Max gave her that devilish grin she loved and climbed out of bed. As always, Andy couldn’t help but admire his broad shoulders and tight stomach. He had the body of a twenty-five-year-old, only better—not too hard and muscled, but perfectly tight and fit.
“It’s six. I came in a couple hours ago,” he said as he pulled on a pair of flannel pajama pants. “I got lonely.”
“Well, you better get out of here before someone sees you. Your mother had some whole big thing about us not seeing each other before the wedding.”
Max pulled Andy out of bed and wrapped his arms around her. “Then don’t tell her. But I wasn’t going to go all day before seeing you.”
Andy feigned irritation, but she was secretly glad he’d sneaked in for a quick cuddle, especially in light of her nightmare. “Fine,” she sighed dramatically. “But get back to your room without being seen! I’m taking Stanley out for a walk before the masses descend.”

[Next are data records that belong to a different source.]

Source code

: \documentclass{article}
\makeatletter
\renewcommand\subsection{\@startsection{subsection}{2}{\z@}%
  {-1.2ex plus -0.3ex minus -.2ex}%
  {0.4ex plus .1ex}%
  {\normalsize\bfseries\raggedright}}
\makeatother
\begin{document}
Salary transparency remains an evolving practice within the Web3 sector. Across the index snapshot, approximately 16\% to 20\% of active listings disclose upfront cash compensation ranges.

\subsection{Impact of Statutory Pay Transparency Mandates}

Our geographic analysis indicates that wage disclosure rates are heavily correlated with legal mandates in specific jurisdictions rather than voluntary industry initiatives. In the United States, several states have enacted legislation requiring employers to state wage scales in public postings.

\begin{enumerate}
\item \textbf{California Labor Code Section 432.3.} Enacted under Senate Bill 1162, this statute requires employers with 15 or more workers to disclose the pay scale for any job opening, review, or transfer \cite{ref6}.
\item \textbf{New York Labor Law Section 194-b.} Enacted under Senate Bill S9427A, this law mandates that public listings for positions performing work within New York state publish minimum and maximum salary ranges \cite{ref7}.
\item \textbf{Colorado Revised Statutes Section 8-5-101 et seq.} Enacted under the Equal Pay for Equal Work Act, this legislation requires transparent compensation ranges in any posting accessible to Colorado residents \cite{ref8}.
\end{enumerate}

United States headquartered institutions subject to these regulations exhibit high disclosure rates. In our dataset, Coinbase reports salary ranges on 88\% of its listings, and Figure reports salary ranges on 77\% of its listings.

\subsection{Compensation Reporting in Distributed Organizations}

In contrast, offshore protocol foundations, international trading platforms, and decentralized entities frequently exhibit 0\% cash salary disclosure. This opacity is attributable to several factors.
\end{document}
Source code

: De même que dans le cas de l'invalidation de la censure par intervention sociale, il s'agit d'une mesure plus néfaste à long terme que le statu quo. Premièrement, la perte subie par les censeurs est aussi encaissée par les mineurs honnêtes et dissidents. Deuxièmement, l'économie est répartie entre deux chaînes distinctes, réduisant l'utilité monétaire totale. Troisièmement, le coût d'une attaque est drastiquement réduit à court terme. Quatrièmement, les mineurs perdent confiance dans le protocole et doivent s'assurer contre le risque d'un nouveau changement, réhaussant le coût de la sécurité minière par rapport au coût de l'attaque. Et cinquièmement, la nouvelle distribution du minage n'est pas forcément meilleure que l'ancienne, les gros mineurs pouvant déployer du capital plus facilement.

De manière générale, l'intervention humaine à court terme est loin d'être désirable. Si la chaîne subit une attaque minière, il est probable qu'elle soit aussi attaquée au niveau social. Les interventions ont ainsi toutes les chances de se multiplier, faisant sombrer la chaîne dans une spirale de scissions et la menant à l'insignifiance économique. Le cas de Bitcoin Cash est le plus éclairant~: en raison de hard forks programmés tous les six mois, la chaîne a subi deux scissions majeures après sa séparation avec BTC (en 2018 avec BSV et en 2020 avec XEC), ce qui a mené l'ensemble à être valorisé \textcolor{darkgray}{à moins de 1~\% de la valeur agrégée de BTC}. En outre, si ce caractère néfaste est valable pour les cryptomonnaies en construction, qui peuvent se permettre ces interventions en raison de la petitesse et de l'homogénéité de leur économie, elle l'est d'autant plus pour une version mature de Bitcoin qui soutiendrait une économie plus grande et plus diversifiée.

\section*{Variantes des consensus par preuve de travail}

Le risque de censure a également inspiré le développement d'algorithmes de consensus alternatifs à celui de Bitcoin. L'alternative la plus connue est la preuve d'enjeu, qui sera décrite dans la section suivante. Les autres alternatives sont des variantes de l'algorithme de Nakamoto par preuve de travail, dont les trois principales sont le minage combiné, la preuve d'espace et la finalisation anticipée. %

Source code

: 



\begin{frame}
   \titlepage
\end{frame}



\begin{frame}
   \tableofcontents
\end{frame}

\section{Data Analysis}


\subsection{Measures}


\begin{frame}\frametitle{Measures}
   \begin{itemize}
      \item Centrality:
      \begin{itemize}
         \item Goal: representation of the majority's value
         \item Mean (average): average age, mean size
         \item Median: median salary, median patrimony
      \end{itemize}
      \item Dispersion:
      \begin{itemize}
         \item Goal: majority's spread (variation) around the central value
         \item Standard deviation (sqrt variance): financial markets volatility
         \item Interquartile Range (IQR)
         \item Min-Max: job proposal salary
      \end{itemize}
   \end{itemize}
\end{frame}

Max pushed his pelvis against hers. “It’s still early. I bet if we’re fast we can—”
Andy laughed. “Go!”
He kissed her again, tenderly this time, and let himself out of the suite.
Andy gathered Stanley in her arms, kissed him squarely on his wet nose, and said, “This is it, Stan!” He excitedly woofed and tried to escape, and she had to let him go so he wouldn’t scratch her arms to shreds. For a few lovely seconds she managed to forget the dream, but it quickly reappeared again in all its detailed realness. Andy took a deep breath and her pragmatism kicked in: wedding-day jitters. A classic anxiety dream. Nothing more. Nothing less.